EXERCISE DIRECTIONS: Take the records below and print them verbatim up to and including the line that carries "## 🎨 Concept".

*** Opening of DATASET CONTENT ***

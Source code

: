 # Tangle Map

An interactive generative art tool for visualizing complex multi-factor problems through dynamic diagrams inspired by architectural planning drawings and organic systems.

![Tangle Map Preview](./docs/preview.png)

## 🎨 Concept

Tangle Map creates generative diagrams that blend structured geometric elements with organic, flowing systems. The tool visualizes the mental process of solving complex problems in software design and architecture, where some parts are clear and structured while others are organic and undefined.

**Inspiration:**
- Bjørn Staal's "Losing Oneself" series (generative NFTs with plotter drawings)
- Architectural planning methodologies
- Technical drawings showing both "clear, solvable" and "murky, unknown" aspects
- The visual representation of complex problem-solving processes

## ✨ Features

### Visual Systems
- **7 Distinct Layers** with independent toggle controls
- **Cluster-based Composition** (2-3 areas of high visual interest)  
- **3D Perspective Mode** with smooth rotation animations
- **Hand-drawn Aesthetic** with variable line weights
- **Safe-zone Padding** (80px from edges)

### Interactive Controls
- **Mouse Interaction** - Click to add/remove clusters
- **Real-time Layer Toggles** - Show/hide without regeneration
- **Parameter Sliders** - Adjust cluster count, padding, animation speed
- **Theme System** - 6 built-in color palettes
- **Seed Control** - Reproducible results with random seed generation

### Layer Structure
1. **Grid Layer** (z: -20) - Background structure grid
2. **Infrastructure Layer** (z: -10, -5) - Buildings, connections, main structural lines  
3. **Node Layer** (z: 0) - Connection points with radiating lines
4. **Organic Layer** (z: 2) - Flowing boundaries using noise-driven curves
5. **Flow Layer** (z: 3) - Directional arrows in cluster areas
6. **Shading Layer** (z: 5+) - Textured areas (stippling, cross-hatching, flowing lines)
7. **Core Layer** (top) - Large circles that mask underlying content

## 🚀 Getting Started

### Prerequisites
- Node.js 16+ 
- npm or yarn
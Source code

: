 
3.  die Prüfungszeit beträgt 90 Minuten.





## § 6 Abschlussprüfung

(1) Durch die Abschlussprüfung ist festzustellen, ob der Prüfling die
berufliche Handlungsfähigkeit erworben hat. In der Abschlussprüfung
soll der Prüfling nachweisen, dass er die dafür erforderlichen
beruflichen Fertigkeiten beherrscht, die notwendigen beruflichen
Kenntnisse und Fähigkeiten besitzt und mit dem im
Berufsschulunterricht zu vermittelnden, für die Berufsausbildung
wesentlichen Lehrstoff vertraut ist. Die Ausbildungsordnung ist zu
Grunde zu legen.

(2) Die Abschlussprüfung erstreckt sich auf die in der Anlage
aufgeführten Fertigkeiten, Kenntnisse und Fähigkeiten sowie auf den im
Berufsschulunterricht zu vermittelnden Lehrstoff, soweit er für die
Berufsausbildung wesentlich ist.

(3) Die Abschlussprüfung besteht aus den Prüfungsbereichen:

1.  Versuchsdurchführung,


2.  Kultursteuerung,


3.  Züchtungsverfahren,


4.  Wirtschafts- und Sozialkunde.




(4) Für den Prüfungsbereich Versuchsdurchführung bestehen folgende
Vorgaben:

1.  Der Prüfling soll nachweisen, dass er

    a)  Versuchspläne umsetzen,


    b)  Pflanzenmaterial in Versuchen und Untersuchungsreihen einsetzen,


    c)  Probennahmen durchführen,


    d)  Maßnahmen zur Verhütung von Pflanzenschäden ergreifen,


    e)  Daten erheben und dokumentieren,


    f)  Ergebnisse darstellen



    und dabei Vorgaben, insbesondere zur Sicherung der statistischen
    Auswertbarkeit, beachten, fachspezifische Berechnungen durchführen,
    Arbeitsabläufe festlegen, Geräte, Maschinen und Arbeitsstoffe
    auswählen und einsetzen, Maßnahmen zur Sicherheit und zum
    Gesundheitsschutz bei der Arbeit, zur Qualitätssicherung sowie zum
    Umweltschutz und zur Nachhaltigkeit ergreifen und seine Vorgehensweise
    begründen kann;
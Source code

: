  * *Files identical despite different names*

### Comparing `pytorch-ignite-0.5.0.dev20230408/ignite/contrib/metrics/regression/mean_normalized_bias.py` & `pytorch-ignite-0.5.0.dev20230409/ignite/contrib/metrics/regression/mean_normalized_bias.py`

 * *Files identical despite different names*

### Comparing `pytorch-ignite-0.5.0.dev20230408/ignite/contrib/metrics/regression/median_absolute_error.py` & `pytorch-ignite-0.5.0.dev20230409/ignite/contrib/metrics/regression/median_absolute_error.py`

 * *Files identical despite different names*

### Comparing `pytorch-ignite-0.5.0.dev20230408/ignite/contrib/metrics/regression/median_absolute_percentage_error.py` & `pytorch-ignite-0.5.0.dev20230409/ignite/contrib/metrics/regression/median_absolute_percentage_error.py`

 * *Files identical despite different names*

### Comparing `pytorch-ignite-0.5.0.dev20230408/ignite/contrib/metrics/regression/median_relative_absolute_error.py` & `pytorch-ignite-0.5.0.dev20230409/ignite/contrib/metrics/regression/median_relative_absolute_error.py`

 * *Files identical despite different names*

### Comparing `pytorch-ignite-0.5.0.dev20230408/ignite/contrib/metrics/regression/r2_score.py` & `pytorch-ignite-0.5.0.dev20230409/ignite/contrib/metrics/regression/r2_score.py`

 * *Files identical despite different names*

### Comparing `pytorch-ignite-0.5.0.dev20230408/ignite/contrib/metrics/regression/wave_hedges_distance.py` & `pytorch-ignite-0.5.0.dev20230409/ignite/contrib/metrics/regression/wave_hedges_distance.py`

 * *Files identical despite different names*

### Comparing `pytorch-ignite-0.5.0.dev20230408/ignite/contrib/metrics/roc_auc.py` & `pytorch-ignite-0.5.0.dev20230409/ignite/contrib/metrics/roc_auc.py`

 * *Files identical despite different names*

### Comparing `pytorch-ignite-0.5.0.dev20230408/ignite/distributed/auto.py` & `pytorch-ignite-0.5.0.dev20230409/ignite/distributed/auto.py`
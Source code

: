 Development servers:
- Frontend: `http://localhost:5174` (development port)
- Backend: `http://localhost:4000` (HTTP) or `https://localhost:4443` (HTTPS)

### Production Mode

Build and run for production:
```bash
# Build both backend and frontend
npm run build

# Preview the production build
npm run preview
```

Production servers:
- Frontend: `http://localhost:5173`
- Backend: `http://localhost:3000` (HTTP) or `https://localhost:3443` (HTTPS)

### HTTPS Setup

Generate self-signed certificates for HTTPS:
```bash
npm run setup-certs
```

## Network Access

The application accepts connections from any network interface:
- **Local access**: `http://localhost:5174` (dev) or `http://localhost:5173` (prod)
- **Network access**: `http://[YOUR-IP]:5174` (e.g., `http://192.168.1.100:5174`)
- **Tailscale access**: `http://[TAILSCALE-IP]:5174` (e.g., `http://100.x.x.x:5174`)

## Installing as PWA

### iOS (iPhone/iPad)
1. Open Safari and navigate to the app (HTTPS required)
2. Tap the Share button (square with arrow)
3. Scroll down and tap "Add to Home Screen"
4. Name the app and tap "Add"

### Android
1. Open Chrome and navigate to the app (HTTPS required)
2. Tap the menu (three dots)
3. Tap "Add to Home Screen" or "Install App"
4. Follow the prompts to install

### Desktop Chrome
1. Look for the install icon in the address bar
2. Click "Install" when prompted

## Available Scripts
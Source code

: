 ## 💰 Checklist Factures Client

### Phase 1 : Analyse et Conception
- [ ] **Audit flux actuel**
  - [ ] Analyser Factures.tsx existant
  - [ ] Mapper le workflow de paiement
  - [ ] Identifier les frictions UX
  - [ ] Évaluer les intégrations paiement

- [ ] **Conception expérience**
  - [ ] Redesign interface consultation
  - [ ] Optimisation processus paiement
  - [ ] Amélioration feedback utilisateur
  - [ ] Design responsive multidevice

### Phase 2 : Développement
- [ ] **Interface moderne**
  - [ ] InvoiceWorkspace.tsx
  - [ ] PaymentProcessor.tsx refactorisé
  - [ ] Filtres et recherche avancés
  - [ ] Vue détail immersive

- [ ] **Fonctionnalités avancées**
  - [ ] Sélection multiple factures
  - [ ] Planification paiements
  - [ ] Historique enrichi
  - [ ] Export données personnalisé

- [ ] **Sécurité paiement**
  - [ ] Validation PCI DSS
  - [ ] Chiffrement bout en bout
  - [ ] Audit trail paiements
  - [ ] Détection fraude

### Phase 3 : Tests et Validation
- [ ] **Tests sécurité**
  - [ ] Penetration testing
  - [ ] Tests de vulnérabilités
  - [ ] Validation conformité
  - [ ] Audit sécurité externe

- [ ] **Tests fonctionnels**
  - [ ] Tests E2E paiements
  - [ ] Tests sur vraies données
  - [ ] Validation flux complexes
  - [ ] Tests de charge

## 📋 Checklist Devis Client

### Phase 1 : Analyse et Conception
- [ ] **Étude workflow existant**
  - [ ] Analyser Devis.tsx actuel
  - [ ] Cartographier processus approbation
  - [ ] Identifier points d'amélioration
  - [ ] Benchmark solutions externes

*** Close of DATASET CONTENT ***

WRITTEN RESPONSE:
Source code

: # Tangle Map

An interactive generative art tool for visualizing complex multi-factor problems through dynamic diagrams inspired by architectural planning drawings and organic systems.

![Tangle Map Preview](./docs/preview.png)

## 🎨 Concept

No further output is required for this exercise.